BEGIN INPUT DATA
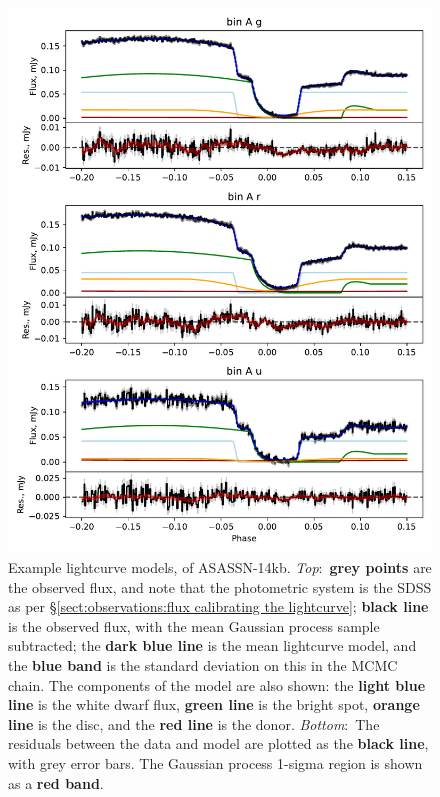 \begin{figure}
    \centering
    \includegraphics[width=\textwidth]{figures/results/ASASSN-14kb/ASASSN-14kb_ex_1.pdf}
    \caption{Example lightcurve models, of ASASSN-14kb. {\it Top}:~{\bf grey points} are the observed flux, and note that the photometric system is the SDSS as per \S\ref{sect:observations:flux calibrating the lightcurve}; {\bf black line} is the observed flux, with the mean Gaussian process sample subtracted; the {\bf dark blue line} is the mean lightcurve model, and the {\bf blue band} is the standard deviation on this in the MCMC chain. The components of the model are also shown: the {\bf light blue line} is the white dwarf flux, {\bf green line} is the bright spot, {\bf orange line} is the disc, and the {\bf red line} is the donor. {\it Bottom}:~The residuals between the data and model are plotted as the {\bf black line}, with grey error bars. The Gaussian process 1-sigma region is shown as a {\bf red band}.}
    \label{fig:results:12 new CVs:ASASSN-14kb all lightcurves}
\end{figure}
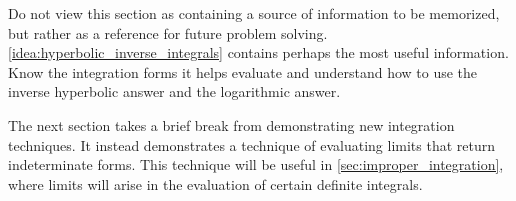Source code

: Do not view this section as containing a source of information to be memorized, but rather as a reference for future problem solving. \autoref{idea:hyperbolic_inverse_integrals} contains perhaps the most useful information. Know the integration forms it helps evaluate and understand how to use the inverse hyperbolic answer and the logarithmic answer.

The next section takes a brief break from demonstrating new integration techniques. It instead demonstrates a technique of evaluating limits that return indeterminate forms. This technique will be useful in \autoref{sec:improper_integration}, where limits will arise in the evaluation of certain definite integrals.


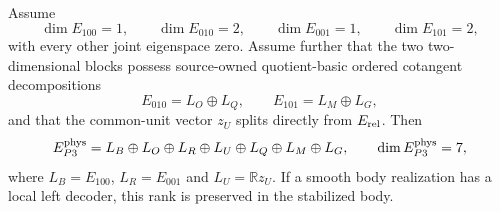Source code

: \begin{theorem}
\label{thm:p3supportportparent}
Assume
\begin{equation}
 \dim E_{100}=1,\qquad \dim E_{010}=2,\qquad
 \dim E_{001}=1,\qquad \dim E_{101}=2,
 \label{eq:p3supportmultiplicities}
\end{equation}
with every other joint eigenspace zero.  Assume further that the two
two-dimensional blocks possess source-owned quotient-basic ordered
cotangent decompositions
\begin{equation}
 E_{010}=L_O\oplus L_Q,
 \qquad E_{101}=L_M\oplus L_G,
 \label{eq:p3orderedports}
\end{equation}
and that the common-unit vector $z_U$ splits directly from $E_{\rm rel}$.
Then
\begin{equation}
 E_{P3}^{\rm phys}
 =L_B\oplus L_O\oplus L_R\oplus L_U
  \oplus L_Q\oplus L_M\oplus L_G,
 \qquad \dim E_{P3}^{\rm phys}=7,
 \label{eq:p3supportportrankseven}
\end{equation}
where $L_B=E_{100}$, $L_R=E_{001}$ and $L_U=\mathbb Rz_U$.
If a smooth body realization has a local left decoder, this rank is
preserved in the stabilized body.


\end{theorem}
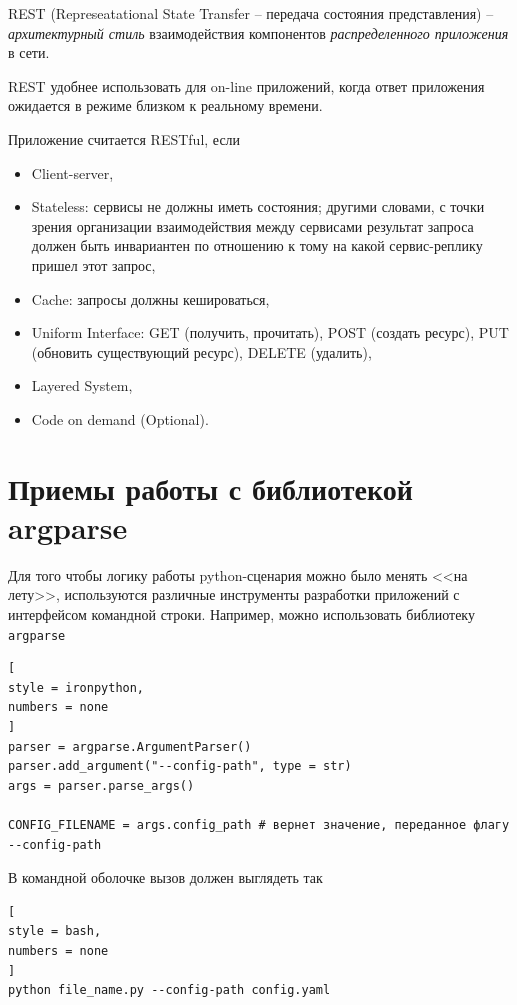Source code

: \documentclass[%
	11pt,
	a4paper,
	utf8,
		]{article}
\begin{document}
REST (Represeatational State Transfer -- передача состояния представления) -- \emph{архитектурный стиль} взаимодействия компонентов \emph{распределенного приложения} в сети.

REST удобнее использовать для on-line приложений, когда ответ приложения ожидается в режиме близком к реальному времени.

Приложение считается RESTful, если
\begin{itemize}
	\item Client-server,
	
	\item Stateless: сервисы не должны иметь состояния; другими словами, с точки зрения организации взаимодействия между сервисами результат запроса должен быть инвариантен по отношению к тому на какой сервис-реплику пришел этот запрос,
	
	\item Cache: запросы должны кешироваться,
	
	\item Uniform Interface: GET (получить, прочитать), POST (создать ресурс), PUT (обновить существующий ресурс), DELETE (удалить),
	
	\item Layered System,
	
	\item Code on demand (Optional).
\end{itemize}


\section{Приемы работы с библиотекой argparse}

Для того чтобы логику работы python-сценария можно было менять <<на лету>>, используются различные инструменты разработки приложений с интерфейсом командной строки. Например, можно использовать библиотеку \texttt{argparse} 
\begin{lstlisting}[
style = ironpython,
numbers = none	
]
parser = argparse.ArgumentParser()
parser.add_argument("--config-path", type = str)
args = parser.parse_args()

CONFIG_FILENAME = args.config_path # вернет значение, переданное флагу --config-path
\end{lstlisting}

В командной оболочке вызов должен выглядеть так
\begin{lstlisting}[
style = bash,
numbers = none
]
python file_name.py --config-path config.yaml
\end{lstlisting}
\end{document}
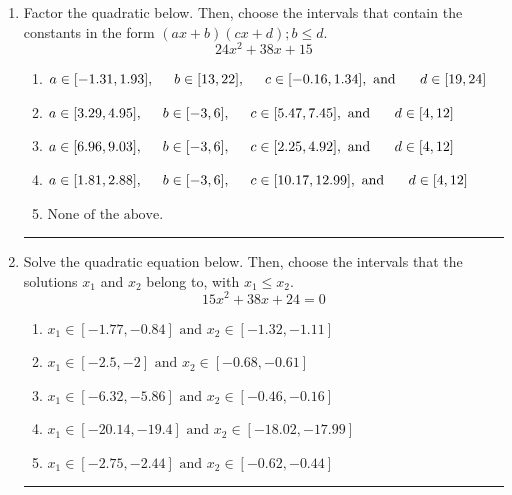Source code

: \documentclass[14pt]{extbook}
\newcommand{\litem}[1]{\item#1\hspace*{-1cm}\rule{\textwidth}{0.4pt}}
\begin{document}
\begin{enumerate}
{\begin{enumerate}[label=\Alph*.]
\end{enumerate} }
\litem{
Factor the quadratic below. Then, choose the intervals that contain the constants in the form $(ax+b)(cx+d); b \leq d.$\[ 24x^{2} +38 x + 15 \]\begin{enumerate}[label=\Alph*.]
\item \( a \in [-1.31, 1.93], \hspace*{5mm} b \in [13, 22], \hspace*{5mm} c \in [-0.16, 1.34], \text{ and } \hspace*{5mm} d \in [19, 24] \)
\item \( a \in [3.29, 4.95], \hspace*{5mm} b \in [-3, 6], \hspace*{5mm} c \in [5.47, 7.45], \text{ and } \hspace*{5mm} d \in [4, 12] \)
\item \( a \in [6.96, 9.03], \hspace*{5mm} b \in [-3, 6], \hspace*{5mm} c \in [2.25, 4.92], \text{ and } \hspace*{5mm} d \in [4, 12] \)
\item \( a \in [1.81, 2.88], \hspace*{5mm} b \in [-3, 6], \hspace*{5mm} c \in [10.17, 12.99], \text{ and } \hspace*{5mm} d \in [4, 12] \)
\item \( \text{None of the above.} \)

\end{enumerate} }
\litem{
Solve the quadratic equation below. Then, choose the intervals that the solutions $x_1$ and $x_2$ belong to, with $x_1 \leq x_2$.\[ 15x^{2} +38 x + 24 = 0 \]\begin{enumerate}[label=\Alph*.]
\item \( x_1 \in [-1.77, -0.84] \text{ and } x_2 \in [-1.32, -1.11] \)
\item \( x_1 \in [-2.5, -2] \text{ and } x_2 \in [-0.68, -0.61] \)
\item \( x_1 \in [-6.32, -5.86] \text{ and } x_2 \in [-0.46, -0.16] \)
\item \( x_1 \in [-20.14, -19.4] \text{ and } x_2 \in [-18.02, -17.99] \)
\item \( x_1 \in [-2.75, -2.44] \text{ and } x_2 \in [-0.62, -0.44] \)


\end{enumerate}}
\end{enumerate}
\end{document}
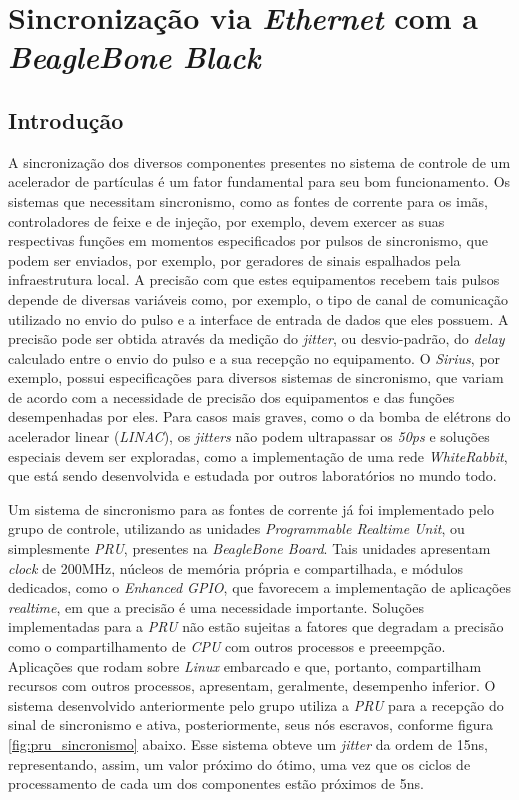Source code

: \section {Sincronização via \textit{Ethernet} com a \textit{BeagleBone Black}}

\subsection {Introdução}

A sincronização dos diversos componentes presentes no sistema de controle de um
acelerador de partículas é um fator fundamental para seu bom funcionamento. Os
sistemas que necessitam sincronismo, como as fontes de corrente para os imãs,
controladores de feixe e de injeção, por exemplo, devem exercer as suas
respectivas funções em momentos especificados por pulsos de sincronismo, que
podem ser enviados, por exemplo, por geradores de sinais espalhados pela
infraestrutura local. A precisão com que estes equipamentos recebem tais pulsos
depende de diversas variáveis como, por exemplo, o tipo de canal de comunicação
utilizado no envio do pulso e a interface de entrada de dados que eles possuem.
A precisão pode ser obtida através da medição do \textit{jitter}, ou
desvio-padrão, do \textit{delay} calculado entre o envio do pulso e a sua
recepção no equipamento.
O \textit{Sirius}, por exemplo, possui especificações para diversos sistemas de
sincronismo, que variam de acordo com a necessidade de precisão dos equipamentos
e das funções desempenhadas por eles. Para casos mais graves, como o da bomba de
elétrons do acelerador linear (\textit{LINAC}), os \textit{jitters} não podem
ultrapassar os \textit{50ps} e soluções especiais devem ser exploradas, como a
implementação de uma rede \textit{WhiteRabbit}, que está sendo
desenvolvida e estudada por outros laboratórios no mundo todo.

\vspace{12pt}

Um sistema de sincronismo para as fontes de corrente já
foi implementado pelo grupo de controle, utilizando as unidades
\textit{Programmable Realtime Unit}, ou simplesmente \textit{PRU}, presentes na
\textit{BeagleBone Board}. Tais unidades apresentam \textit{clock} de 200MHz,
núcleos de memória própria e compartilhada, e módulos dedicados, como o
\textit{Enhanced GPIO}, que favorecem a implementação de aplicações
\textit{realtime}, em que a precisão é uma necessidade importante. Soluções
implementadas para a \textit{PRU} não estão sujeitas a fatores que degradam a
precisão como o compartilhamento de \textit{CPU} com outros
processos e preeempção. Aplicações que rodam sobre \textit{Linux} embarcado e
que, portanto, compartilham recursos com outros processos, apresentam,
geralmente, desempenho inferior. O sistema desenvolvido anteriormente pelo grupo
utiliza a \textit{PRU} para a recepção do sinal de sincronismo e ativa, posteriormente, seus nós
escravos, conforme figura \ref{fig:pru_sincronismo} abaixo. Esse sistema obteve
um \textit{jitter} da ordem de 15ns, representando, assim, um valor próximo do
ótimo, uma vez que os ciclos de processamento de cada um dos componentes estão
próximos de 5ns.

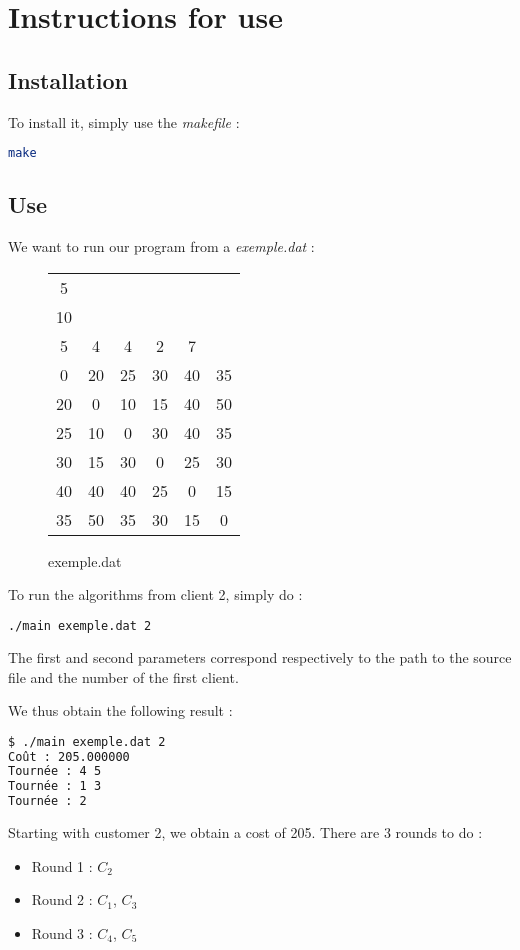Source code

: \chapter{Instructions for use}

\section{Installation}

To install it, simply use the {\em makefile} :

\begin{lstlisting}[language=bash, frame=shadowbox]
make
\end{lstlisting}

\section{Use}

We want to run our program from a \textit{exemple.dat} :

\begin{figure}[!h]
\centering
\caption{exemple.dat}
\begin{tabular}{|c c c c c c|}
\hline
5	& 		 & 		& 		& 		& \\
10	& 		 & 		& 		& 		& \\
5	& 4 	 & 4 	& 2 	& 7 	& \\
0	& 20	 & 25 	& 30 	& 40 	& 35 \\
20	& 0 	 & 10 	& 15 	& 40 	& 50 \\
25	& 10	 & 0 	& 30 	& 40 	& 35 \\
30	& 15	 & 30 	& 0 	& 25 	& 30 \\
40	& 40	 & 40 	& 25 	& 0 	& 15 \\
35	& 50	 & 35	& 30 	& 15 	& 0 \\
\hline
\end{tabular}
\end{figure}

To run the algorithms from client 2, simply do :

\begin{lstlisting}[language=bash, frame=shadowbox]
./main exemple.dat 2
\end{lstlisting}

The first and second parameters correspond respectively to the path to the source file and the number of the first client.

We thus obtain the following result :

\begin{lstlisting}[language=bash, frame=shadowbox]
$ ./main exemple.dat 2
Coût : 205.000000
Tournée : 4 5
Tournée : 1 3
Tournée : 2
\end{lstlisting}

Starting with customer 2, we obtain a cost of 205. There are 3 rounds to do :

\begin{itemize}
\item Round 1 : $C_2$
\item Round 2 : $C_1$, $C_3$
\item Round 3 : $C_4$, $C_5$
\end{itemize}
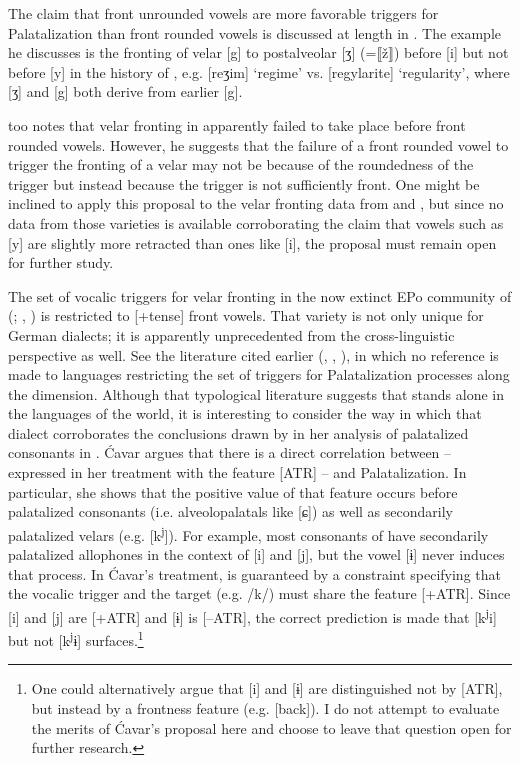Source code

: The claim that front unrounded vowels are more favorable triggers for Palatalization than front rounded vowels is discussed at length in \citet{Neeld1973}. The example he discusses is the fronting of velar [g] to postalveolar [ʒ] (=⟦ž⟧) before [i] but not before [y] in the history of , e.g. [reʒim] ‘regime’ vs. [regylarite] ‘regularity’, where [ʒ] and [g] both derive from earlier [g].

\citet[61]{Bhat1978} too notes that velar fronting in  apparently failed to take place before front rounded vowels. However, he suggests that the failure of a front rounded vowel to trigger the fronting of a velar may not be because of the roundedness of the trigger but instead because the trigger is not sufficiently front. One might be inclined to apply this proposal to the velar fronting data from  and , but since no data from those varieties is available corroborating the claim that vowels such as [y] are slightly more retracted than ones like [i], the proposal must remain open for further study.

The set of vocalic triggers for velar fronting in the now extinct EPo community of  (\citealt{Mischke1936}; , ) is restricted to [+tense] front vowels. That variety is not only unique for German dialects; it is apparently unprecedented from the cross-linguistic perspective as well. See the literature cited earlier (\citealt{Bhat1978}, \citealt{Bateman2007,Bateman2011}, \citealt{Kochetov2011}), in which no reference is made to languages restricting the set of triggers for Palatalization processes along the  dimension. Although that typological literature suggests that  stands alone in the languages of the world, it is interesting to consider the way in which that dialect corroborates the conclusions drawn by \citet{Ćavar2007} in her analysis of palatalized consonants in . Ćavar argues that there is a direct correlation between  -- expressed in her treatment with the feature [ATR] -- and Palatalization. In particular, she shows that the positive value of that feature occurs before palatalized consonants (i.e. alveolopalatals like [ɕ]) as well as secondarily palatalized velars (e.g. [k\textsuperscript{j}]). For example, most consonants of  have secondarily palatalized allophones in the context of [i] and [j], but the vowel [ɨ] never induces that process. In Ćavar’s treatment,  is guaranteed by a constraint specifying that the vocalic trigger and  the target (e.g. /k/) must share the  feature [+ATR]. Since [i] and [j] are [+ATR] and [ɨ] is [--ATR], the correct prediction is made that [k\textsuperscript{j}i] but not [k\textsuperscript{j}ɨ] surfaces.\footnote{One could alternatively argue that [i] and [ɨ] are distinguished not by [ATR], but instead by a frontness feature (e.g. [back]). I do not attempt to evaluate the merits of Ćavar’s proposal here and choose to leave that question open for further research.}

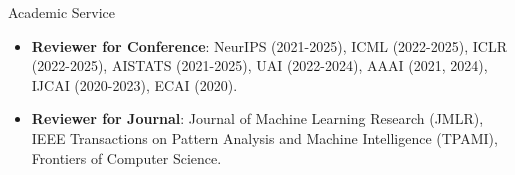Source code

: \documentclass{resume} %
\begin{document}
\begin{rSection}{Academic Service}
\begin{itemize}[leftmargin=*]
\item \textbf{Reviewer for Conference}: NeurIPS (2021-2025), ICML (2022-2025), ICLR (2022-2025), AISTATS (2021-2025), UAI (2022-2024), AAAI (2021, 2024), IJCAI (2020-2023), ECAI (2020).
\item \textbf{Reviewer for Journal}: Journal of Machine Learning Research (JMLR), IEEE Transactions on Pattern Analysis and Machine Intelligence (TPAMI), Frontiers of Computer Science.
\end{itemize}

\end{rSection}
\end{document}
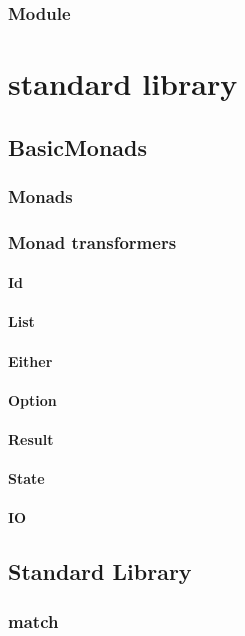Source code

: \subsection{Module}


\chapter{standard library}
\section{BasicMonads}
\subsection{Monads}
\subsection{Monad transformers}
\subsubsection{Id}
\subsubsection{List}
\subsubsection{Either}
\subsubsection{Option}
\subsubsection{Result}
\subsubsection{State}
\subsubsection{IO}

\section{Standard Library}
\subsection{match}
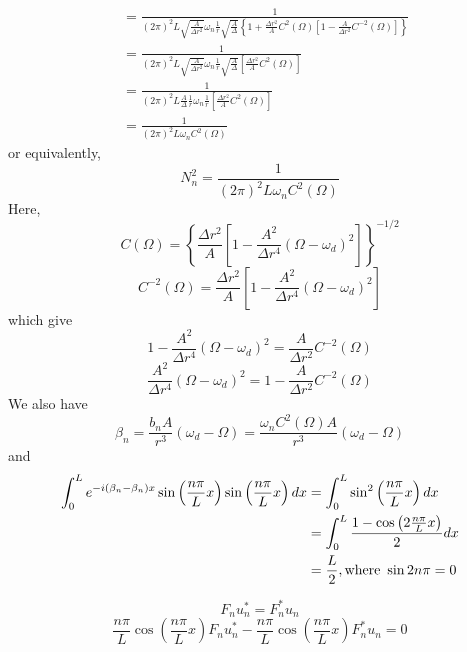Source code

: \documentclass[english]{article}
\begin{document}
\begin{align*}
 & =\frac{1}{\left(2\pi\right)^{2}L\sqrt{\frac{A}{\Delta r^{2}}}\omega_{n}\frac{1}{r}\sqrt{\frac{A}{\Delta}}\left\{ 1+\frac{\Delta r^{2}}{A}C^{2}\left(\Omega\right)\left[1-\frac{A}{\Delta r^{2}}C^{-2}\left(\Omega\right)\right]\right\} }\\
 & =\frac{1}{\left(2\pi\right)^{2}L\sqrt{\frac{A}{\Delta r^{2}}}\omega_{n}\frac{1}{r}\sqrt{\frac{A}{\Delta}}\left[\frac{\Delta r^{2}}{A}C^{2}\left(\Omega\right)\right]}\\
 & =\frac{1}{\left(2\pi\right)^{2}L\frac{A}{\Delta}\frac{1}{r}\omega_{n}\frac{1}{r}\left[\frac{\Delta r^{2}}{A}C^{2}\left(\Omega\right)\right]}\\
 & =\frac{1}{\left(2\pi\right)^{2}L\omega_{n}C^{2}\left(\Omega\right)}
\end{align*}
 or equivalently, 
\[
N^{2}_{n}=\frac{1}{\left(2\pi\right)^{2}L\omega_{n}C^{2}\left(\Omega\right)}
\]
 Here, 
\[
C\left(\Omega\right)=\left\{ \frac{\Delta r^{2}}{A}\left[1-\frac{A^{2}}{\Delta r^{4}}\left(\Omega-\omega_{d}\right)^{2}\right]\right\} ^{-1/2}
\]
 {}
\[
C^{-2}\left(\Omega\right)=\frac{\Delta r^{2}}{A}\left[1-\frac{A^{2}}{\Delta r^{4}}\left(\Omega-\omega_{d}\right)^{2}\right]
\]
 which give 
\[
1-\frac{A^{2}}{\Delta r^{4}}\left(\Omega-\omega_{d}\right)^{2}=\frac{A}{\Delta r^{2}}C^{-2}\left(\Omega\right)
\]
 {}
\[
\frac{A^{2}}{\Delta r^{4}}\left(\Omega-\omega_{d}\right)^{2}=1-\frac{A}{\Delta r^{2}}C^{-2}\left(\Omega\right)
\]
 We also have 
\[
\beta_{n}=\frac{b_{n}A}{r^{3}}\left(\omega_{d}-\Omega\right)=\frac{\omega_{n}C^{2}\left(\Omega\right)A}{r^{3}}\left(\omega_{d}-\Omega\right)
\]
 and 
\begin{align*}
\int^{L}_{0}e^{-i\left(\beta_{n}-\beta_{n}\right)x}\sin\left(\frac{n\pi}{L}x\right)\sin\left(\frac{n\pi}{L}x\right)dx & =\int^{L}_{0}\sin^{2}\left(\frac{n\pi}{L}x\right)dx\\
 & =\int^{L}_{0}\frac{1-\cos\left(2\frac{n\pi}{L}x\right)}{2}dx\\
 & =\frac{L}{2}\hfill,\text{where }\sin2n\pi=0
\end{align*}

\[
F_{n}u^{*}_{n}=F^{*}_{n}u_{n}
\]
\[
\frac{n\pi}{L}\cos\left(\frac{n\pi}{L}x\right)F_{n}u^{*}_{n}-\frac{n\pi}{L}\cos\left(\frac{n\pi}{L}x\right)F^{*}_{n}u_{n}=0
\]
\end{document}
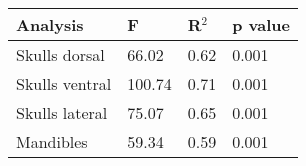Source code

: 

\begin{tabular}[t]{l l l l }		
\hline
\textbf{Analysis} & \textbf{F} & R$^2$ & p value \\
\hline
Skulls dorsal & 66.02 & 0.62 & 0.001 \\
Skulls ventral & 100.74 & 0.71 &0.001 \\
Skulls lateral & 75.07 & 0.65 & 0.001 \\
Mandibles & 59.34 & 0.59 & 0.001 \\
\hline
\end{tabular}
END INPUT DATA
→ ABOUT THIS TASK
In the records above, find the line with "To run the algorithms" and the line with "for further study."; please transcribe exactly those two lines and all lines between them, omitting any picture.

→ PROBLEM SOLUTION
To run the algorithms from client 2, simply do :

\begin{lstlisting}[language=bash, frame=shadowbox]
./main exemple.dat 2
\end{lstlisting}

The first and second parameters correspond respectively to the path to the source file and the number of the first client.

We thus obtain the following result :

\begin{lstlisting}[language=bash, frame=shadowbox]
$ ./main exemple.dat 2
Coût : 205.000000
Tournée : 4 5
Tournée : 1 3
Tournée : 2
\end{lstlisting}

Starting with customer 2, we obtain a cost of 205. There are 3 rounds to do :

\begin{itemize}
\item Round 1 : $C_2$
\item Round 2 : $C_1$, $C_3$
\item Round 3 : $C_4$, $C_5$
\end{itemize}
Source code

: The claim that front unrounded vowels are more favorable triggers for Palatalization than front rounded vowels is discussed at length in \citet{Neeld1973}. The example he discusses is the fronting of velar [g] to postalveolar [ʒ] (=⟦ž⟧) before [i] but not before [y] in the history of , e.g. [reʒim] ‘regime’ vs. [regylarite] ‘regularity’, where [ʒ] and [g] both derive from earlier [g].

\citet[61]{Bhat1978} too notes that velar fronting in  apparently failed to take place before front rounded vowels. However, he suggests that the failure of a front rounded vowel to trigger the fronting of a velar may not be because of the roundedness of the trigger but instead because the trigger is not sufficiently front. One might be inclined to apply this proposal to the velar fronting data from  and , but since no data from those varieties is available corroborating the claim that vowels such as [y] are slightly more retracted than ones like [i], the proposal must remain open for further study.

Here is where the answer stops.